*** Information shown ***

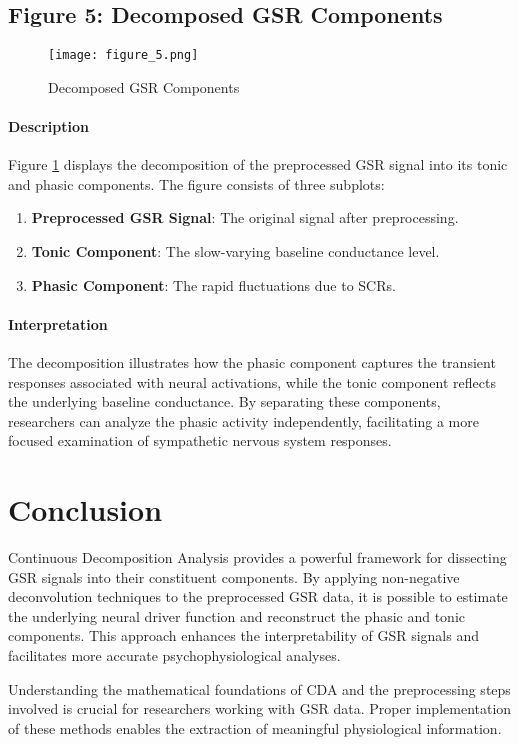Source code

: \documentclass[twocolumn]{article}
\begin{document}
\subsection*{Figure 5: Decomposed GSR Components}

\begin{figure}[H]
\centering
\texttt{[image: figure\_5.png]}
\caption{Decomposed GSR Components}
\label{fig:decomposed_components}
\end{figure}

\paragraph{Description}

Figure \ref{fig:decomposed_components} displays the decomposition of the preprocessed GSR signal into its tonic and phasic components. The figure consists of three subplots:

\begin{enumerate}
    \item \textbf{Preprocessed GSR Signal}: The original signal after preprocessing.
    \item \textbf{Tonic Component}: The slow-varying baseline conductance level.
    \item \textbf{Phasic Component}: The rapid fluctuations due to SCRs.
\end{enumerate}

\paragraph{Interpretation}

The decomposition illustrates how the phasic component captures the transient responses associated with neural activations, while the tonic component reflects the underlying baseline conductance. By separating these components, researchers can analyze the phasic activity independently, facilitating a more focused examination of sympathetic nervous system responses.

\section*{Conclusion}

Continuous Decomposition Analysis provides a powerful framework for dissecting GSR signals into their constituent components. By applying non-negative deconvolution techniques to the preprocessed GSR data, it is possible to estimate the underlying neural driver function and reconstruct the phasic and tonic components. This approach enhances the interpretability of GSR signals and facilitates more accurate psychophysiological analyses.

Understanding the mathematical foundations of CDA and the preprocessing steps involved is crucial for researchers working with GSR data. Proper implementation of these methods enables the extraction of meaningful physiological information.


\end{document}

*** End of Information shown ***

▶ What you should do
Exact reproduction of the entries above is required, with pictures excluded.

▶ Solved exercise
Source code

: \documentclass[twocolumn]{article}
\begin{document}
\subsection*{Figure 5: Decomposed GSR Components}

\begin{figure}[H]
\centering
\texttt{[image: figure\_5.png]}
\caption{Decomposed GSR Components}
\label{fig:decomposed_components}
\end{figure}

\paragraph{Description}

Figure \ref{fig:decomposed_components} displays the decomposition of the preprocessed GSR signal into its tonic and phasic components. The figure consists of three subplots:

\begin{enumerate}
    \item \textbf{Preprocessed GSR Signal}: The original signal after preprocessing.
    \item \textbf{Tonic Component}: The slow-varying baseline conductance level.
    \item \textbf{Phasic Component}: The rapid fluctuations due to SCRs.
\end{enumerate}

\paragraph{Interpretation}

The decomposition illustrates how the phasic component captures the transient responses associated with neural activations, while the tonic component reflects the underlying baseline conductance. By separating these components, researchers can analyze the phasic activity independently, facilitating a more focused examination of sympathetic nervous system responses.

\section*{Conclusion}

Continuous Decomposition Analysis provides a powerful framework for dissecting GSR signals into their constituent components. By applying non-negative deconvolution techniques to the preprocessed GSR data, it is possible to estimate the underlying neural driver function and reconstruct the phasic and tonic components. This approach enhances the interpretability of GSR signals and facilitates more accurate psychophysiological analyses.

Understanding the mathematical foundations of CDA and the preprocessing steps involved is crucial for researchers working with GSR data. Proper implementation of these methods enables the extraction of meaningful physiological information.


\end{document}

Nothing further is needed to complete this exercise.